L’immunoterapia è la storia di un sogno lungo più di 100 anni” e che ancora continua, fra sconfitte subite, vittorie premiate (anche dal Nobel per la Medicina, quello del 2018 ottenuto in tempi record) e “tante nuove sfide da affrontare. La ricerca è lo strumento per farlo” e il primo obiettivo è “dare risposte ai pazienti – 3 su 4 trattabili – che ancora non ottengono benefici” da questa rivoluzione anticancro. Parola di Alberto Mantovani, immunologo italiano tra i più noti nel mondo, direttore scientifico di Humanitas e docente di Humanitas University, fra i consulenti della mostra ‘Immunoterapia oncologica: tra visione, realtà e prospettive future’ che ha debuttato a Milano. Un progetto itinerante fra arte e scienza – ci fa sapere la nostra agenzia stampa Adnkronos – promosso da Roche e realizzato in collaborazione con lo Ied-Istituto europeo di design e l’associazione pazienti Walce Onlus.

“Tra i malati eleggibili all’immunoterapia – ricorda Mantovani – oggi ottiene benefici uno su 4“, anche se il dato è generale e molto cambia a seconda del tumore da combattere. Basti pensare che “per il melanoma avanzato la speranza è di ottenere un 40% di guarigioni”, parola che fino a pochissimi anni fa sembrava impensabile pronunciare. 
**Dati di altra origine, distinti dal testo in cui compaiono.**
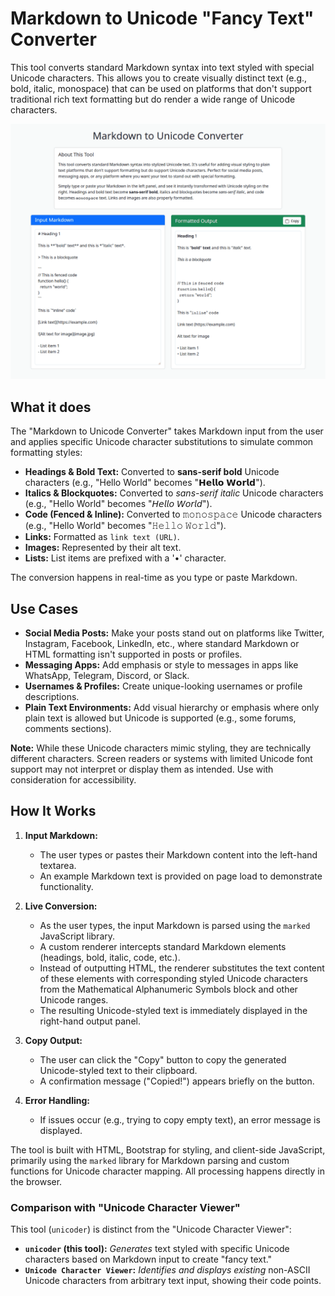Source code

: # Markdown to Unicode "Fancy Text" Converter

This tool converts standard Markdown syntax into text styled with special Unicode characters. This allows you to create visually distinct text (e.g., bold, italic, monospace) that can be used on platforms that don't support traditional rich text formatting but do render a wide range of Unicode characters.

![Screenshot](screenshot.webp)

## What it does

The "Markdown to Unicode Converter" takes Markdown input from the user and applies specific Unicode character substitutions to simulate common formatting styles:

- **Headings & Bold Text:** Converted to **sans-serif bold** Unicode characters (e.g., "Hello World" becomes "𝗛𝗲𝗹𝗹𝗼 𝗪𝗼𝗿𝗹𝗱").
- **Italics & Blockquotes:** Converted to _sans-serif italic_ Unicode characters (e.g., "Hello World" becomes "𝘏𝘦𝘭𝘭𝘰 𝘞𝘰𝘳𝘭𝘥").
- **Code (Fenced & Inline):** Converted to 𝚖𝚘𝚗𝚘𝚜𝚙𝚊𝚌𝚎 Unicode characters (e.g., "Hello World" becomes "𝙷𝚎𝚕𝚕𝚘 𝚆𝚘𝚛𝚕𝚍").
- **Links:** Formatted as `link text (URL)`.
- **Images:** Represented by their alt text.
- **Lists:** List items are prefixed with a '•' character.

The conversion happens in real-time as you type or paste Markdown.

## Use Cases

- **Social Media Posts:** Make your posts stand out on platforms like Twitter, Instagram, Facebook, LinkedIn, etc., where standard Markdown or HTML formatting isn't supported in posts or profiles.
- **Messaging Apps:** Add emphasis or style to messages in apps like WhatsApp, Telegram, Discord, or Slack.
- **Usernames & Profiles:** Create unique-looking usernames or profile descriptions.
- **Plain Text Environments:** Add visual hierarchy or emphasis where only plain text is allowed but Unicode is supported (e.g., some forums, comments sections).

**Note:** While these Unicode characters mimic styling, they are technically different characters. Screen readers or systems with limited Unicode font support may not interpret or display them as intended. Use with consideration for accessibility.

## How It Works

1.  **Input Markdown:**

    - The user types or pastes their Markdown content into the left-hand textarea.
    - An example Markdown text is provided on page load to demonstrate functionality.

2.  **Live Conversion:**

    - As the user types, the input Markdown is parsed using the `marked` JavaScript library.
    - A custom renderer intercepts standard Markdown elements (headings, bold, italic, code, etc.).
    - Instead of outputting HTML, the renderer substitutes the text content of these elements with corresponding styled Unicode characters from the Mathematical Alphanumeric Symbols block and other Unicode ranges.
    - The resulting Unicode-styled text is immediately displayed in the right-hand output panel.

3.  **Copy Output:**

    - The user can click the "Copy" button to copy the generated Unicode-styled text to their clipboard.
    - A confirmation message ("Copied!") appears briefly on the button.

4.  **Error Handling:**
    - If issues occur (e.g., trying to copy empty text), an error message is displayed.

The tool is built with HTML, Bootstrap for styling, and client-side JavaScript, primarily using the `marked` library for Markdown parsing and custom functions for Unicode character mapping. All processing happens directly in the browser.

### Comparison with "Unicode Character Viewer"

This tool (`unicoder`) is distinct from the "Unicode Character Viewer":

- **`unicoder` (this tool):** _Generates_ text styled with specific Unicode characters based on Markdown input to create "fancy text."
- **`Unicode Character Viewer`:** _Identifies and displays existing_ non-ASCII Unicode characters from arbitrary text input, showing their code points.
“Grazie all’immunoterapia, la sopravvivenza dei pazienti con melanoma metastatico è passata dal 25% a 1 anno dalla diagnosi a oltre il 50% a 5 anni – sottolinea Michele Maio, che a Siena è ordinario di Oncologia medica all’università degli Studi, e direttore del Centro di Immuno-oncologia e del reparto di Immunoterapia oncologica del Policlinico Santa Maria alle Scotte – E per il tumore al polmone siamo arrivati al 25-30% a 2-3 anni”.

“La sfida per noi oncologi è aumentare la percentuale di malati che trae beneficio dall’immunoterapia“, conferma l’esperto, oltre che “renderla efficace su nuovi tipi di tumori e allo stesso tempo comprendere da subito, in modo sempre più preciso, quali sono i pazienti che possono avvantaggiarsene maggiormente”. Un elemento chiave innanzitutto per i malati, precisa Mantovani: da un lato “per non esporli a rischi di tossicità inutili”, dall’altro per “garantire la sostenibilità di un sistema sanitario che oggi assicura una sopravvivenza più alta della media europea. Superiore anche a quella dei Paesi nordici che pure spendono molto di più”.